Thanks for all your comments!
Yossam - agree with you about the spec on the rocks - think it needs to be broken up a little bit - the texture gets lost there.
Ryan - yes, used the Ivy generator, really impressed with how much geometry you can bring into Terragen and it doesn't complain at all, The rocks were three sizes of fake stones merged with Choose by Altitude to get them to stack up properly. There are a few "pancake" rocks in there annoyingly, but after going through quite a few seeds to find a good variation, it was a case of finding the least offensive one :-)
Lighting in Terragen was mainly a sunlight, but also used an HDR of a similar scene brought into a Background node. Rendered out to Render Elements and comped it in Nuke. As well as the main color passes, I rendered ID passes to tag major elements like the foreground rocks, ivy, shrubs, etc. Then I could boost the global illumination of the back rock walls of the terrain for example - which I might have slightly overdone, hence the background shadow areas Ryan mentioned. But that's easily tweaked in comp now - it was nearly a 5 hour render!
I also used the relighting trick in Nuke to get a kind bloom of light around the waterfall, where the foamy water is almost casting a kind of ambient light. Doing it in the comp meant I could very quickly experiment with the placement of the lights. It does however have to be fairly subtle and the extra lights don't shadow the area they are illuminating, so a bit of contrast is lost in those areas.
The main part of the exercise was getting Terragen and Realflow to work together. It mainly involved exporting the final terrain via the Micro exporter, importing it into Maya, to setup a scene and then exporting that out into Realflow. I only needed the immediate area around the waterfall, so the geometry wasn't that huge, but it did need a lot of cleaning up.
It took a few tries to get a good waterfall simulation, as what seemed like a nice terrain, but didn't affect the Realflow sim in a very "waterfally" way at all. First sim looked like a curtain of water. So it was a bit of a mission going backwards and forwards to find a terrain that look right and perturbed the fluid particles in the right way.
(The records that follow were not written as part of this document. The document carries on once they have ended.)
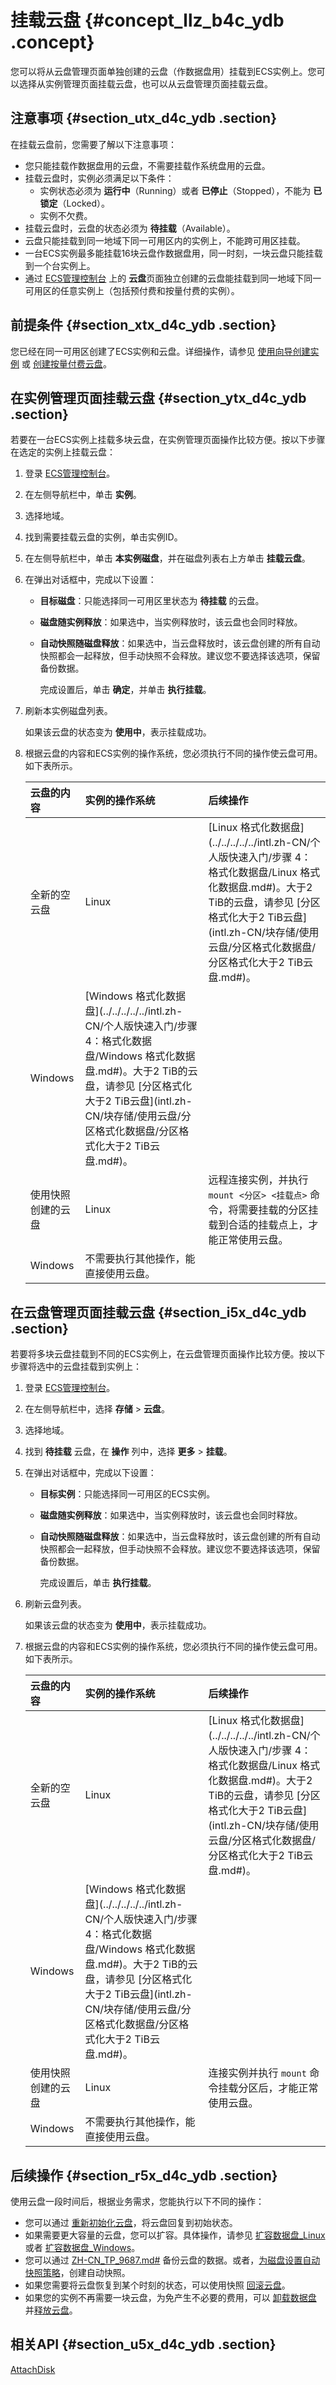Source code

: # 挂载云盘 {#concept_llz_b4c_ydb .concept}

您可以将从云盘管理页面单独创建的云盘（作数据盘用）挂载到ECS实例上。您可以选择从实例管理页面挂载云盘，也可以从云盘管理页面挂载云盘。

## 注意事项 {#section_utx_d4c_ydb .section}

在挂载云盘前，您需要了解以下注意事项：

-   您只能挂载作数据盘用的云盘，不需要挂载作系统盘用的云盘。
-   挂载云盘时，实例必须满足以下条件：
    -   实例状态必须为 **运行中**（Running）或者 **已停止**（Stopped），不能为 **已锁定**（Locked）。
    -   实例不欠费。
-   挂载云盘时，云盘的状态必须为 **待挂载**（Available）。
-   云盘只能挂载到同一地域下同一可用区内的实例上，不能跨可用区挂载。
-   一台ECS实例最多能挂载16块云盘作数据盘用，同一时刻，一块云盘只能挂载到一个台实例上。
-   通过 [ECS管理控制台](https://ecs.console.aliyun.com/?spm=a2c4g.11186623.2.9.FNEORG#/home) 上的 **云盘**页面独立创建的云盘能挂载到同一地域下同一可用区的任意实例上（包括预付费和按量付费的实例）。

## 前提条件 {#section_xtx_d4c_ydb .section}

您已经在同一可用区创建了ECS实例和云盘。详细操作，请参见 [使用向导创建实例](../../../../../intl.zh-CN/实例/实例生命周期/创建实例/使用向导创建实例.md#) 或 [创建按量付费云盘](intl.zh-CN/块存储/使用云盘/创建云盘/创建按量付费云盘.md#)。

## 在实例管理页面挂载云盘 {#section_ytx_d4c_ydb .section}

若要在一台ECS实例上挂载多块云盘，在实例管理页面操作比较方便。按以下步骤在选定的实例上挂载云盘：

1.  登录 [ECS管理控制台](https://ecs.console.aliyun.com/#/home)。
2.  在左侧导航栏中，单击 **实例**。
3.  选择地域。
4.  找到需要挂载云盘的实例，单击实例ID。
5.  在左侧导航栏中，单击 **本实例磁盘**，并在磁盘列表右上方单击 **挂载云盘**。
6.  在弹出对话框中，完成以下设置：
    -   **目标磁盘**：只能选择同一可用区里状态为 **待挂载** 的云盘。
    -   **磁盘随实例释放**：如果选中，当实例释放时，该云盘也会同时释放。
    -   **自动快照随磁盘释放**：如果选中，当云盘释放时，该云盘创建的所有自动快照都会一起释放，但手动快照不会释放。建议您不要选择该选项，保留备份数据。

        完成设置后，单击 **确定**，并单击 **执行挂载**。

7.  刷新本实例磁盘列表。

    如果该云盘的状态变为 **使用中**，表示挂载成功。

8.  根据云盘的内容和ECS实例的操作系统，您必须执行不同的操作使云盘可用。如下表所示。

    |云盘的内容|实例的操作系统|后续操作|
    |:----|:------|:---|
    |全新的空云盘|Linux|[Linux 格式化数据盘](../../../../../intl.zh-CN/个人版快速入门/步骤 4：格式化数据盘/Linux 格式化数据盘.md#)。大于2 TiB的云盘，请参见 [分区格式化大于2 TiB云盘](intl.zh-CN/块存储/使用云盘/分区格式化数据盘/分区格式化大于2 TiB云盘.md#)。|
    |Windows|[Windows 格式化数据盘](../../../../../intl.zh-CN/个人版快速入门/步骤 4：格式化数据盘/Windows 格式化数据盘.md#)。大于2 TiB的云盘，请参见 [分区格式化大于2 TiB云盘](intl.zh-CN/块存储/使用云盘/分区格式化数据盘/分区格式化大于2 TiB云盘.md#)。|
    |使用快照创建的云盘|Linux|远程连接实例，并执行 `mount <分区> <挂载点>` 命令，将需要挂载的分区挂载到合适的挂载点上，才能正常使用云盘。|
    |Windows|不需要执行其他操作，能直接使用云盘。|


## 在云盘管理页面挂载云盘 {#section_i5x_d4c_ydb .section}

若要将多块云盘挂载到不同的ECS实例上，在云盘管理页面操作比较方便。按以下步骤将选中的云盘挂载到实例上：

1.  登录 [ECS管理控制台](https://ecs.console.aliyun.com/#/home)。
2.  在左侧导航栏中，选择 **存储** \> **云盘**。
3.  选择地域。
4.  找到 **待挂载** 云盘，在 **操作** 列中，选择 **更多** \> **挂载**。
5.  在弹出对话框中，完成以下设置：
    -   **目标实例**：只能选择同一可用区的ECS实例。
    -   **磁盘随实例释放**：如果选中，当实例释放时，该云盘也会同时释放。
    -   **自动快照随磁盘释放**：如果选中，当云盘释放时，该云盘创建的所有自动快照都会一起释放，但手动快照不会释放。建议您不要选择该选项，保留备份数据。

        完成设置后，单击 **执行挂载**。

6.  刷新云盘列表。

    如果该云盘的状态变为 **使用中**，表示挂载成功。

7.  根据云盘的内容和ECS实例的操作系统，您必须执行不同的操作使云盘可用。如下表所示。

    |云盘的内容|实例的操作系统|后续操作|
    |:----|:------|:---|
    |全新的空云盘|Linux|[Linux 格式化数据盘](../../../../../intl.zh-CN/个人版快速入门/步骤 4：格式化数据盘/Linux 格式化数据盘.md#)。大于2 TiB的云盘，请参见 [分区格式化大于2 TiB云盘](intl.zh-CN/块存储/使用云盘/分区格式化数据盘/分区格式化大于2 TiB云盘.md#)。|
    |Windows|[Windows 格式化数据盘](../../../../../intl.zh-CN/个人版快速入门/步骤 4：格式化数据盘/Windows 格式化数据盘.md#)。大于2 TiB的云盘，请参见 [分区格式化大于2 TiB云盘](intl.zh-CN/块存储/使用云盘/分区格式化数据盘/分区格式化大于2 TiB云盘.md#)。|
    |使用快照创建的云盘|Linux|连接实例并执行 `mount` 命令挂载分区后，才能正常使用云盘。|
    |Windows|不需要执行其他操作，能直接使用云盘。|


## 后续操作 {#section_r5x_d4c_ydb .section}

使用云盘一段时间后，根据业务需求，您能执行以下不同的操作：

-   您可以通过 [重新初始化云盘](intl.zh-CN/块存储/使用云盘/重新初始化云盘.md#)，将云盘回复到初始状态。
-   如果需要更大容量的云盘，您可以扩容。具体操作，请参见 [扩容数据盘\_Linux](intl.zh-CN/块存储/使用云盘/扩容云盘/扩容数据盘_Linux.md#) 或者 [扩容数据盘\_Windows](intl.zh-CN/块存储/使用云盘/扩容云盘/扩容数据盘_Windows.md#)。
-   您可以通过 [ZH-CN\_TP\_9687.md\#](intl.zh-CN/快照/使用快照/创建快照.md#) 备份云盘的数据。或者，[为磁盘设置自动快照策略](intl.zh-CN/快照/使用快照/使用自动快照策略.md#)，创建自动快照。
-   如果您需要将云盘恢复到某个时刻的状态，可以使用快照 [回滚云盘](intl.zh-CN/块存储/使用云盘/回滚云盘.md#)。
-   如果您的实例不再需要一块云盘，为免产生不必要的费用，可以 [卸载数据盘](intl.zh-CN/块存储/使用云盘/卸载数据盘.md#) 并[释放云盘](intl.zh-CN/块存储/使用云盘/释放云盘.md#)。

## 相关API {#section_u5x_d4c_ydb .section}

[AttachDisk](../../../../../intl.zh-CN/API参考/磁盘/AttachDisk.md#)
Just to note, the obj mesh that gets exported via the micro exporter contained a lot of duplicate vertices - which makes it impossible to edit in programs like Maya, not to mention huge in file size, found a free prog called Meshlab which does a great job of removing the duplicates and optimizing the mesh too.
The waterfall was rendered out as particles in Maya, and added to the main comp in Nuke. To get the reflection of the waterfall in Terragen, I made a simple bit of geometry and placed in the position of the waterfall, projected the render of the waterfall onto it and set it to be invisible to camera in the final render.